I want to show that if $f:E_1\to E_2$ is $(\tau_1,\tau_2)$-continuous and $(E_1,\tau_1)$ is compact, then $f$ is uniformly $(\tau_1,\tau_2)$-continuous, i.e. $$\forall N\in\mathcal N_{\tau_2}(0):\exists M\in\mathcal N_{\tau_1}(0):\forall x,y\in E_1:x-y\in M\Rightarrow f(x)-f(y)\in N\tag1.$$
The idea for the proof is clear to me, but some steps need rigorous justification:
- Let $N\in\mathcal N_{\tau_2}(0)$.
- Since $f$ is $(\tau_1,\tau_2)$-continuous, $$\forall x\in E_1:\exists M_x\in\tau_1\cap\mathcal N_{\tau_1}(0):f(x+M_x)\subseteq f(x)+N\tag2.$$
- Since $(E_1,\tau_1)$ is compact and $\left(x+\frac{M_x}2\right)_{x\in E_1}$ is a $\tau_1$-open cover of $E_1$, there is a finite $F\subseteq E_1$ with $$\bigcup_{x\in F}\left(x+\frac{M_x}2\right)=E_1\tag3.$$
- Let $$M:=\frac12\bigcap_{x\in F}M_x$$ and $x,y\in E_1$ with $x-y\in M$.
If we could show that $$f(x)-f(y)\in N\tag4,$$ we would be done.
- By $(3)$, there is a $x_0\in F$ with $$x\in x_0+\frac{M_{x_0}}2\tag5.$$
- Now $x-y\in M\subseteq\frac{M_{x_0}}2$.
We somehow need to show that $$y=x-(x-y)\in M_{x_0}\tag6$$ and proceed from there. Can we do this?
In my answer, I will replace $E_{1}$ by a compact subset $K \subseteq E_{1}$ since the uniform continuity you want holds when you restrict $f$ to any compact subset.

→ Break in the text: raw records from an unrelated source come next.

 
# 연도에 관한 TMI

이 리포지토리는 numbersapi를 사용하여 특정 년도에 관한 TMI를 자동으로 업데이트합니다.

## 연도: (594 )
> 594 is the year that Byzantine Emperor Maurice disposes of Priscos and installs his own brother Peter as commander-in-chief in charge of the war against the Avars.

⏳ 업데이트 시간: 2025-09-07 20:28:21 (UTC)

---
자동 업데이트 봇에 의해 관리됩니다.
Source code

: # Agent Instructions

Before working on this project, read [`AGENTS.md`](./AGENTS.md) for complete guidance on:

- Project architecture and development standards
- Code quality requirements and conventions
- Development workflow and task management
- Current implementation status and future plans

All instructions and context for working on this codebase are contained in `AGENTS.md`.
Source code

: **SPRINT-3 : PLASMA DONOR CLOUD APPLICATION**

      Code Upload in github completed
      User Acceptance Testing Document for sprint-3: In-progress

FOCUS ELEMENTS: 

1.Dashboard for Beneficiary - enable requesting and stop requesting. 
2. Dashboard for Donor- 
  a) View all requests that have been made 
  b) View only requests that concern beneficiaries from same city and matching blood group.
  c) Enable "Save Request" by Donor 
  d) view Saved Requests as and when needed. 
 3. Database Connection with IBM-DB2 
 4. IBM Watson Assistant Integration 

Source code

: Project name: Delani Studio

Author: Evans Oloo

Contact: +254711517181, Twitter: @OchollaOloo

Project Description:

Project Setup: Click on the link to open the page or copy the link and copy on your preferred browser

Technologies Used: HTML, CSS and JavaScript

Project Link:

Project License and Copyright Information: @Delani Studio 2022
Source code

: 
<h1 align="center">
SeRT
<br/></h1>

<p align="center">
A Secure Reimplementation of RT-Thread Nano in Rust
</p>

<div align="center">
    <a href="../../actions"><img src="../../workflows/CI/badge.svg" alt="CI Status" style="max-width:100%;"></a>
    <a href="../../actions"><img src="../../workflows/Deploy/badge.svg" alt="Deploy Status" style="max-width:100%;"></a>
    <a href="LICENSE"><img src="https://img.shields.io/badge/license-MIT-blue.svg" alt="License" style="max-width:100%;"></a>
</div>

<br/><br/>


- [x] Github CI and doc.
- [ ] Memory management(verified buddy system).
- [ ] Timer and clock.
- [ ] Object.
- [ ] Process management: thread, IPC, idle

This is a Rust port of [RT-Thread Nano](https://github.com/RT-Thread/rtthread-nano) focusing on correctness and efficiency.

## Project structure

To start with, it's not clear that $M_{x_{0}}$ is convex so there seems to be no guarantee that $\frac{1}{2} M_{x_{0}} + \frac{1}{2} M_{x_{0}} \subseteq M_{x_{0}}$. A way around this is since a TVS is an Abelian topological group, each neighborhood $U$ of $0$ has a subneighborhood $V \subseteq U$ satisfying \begin{equation*} 0 \in V, \quad V = -V, \quad V + V \subseteq U. \end{equation*} (See here. Munkres's Topology also has a nice section on these groups where this property is covered.)
Thus, above, given the neighborhood $M_{x}$ of the origin associated with $x$, I would have defined a corresponding neighborhood $V_{x} \subseteq M_{x}$ as above (to replace $\frac{1}{2}M_{x}$), and then defined $V$ (in place of $M$) by \begin{equation*} V = \bigcap_{x \in F} V_{x} \end{equation*} with $F$ a finite subset of $K$ satisfying $K \subseteq \cup_{x \in F} (x +V_{x})$.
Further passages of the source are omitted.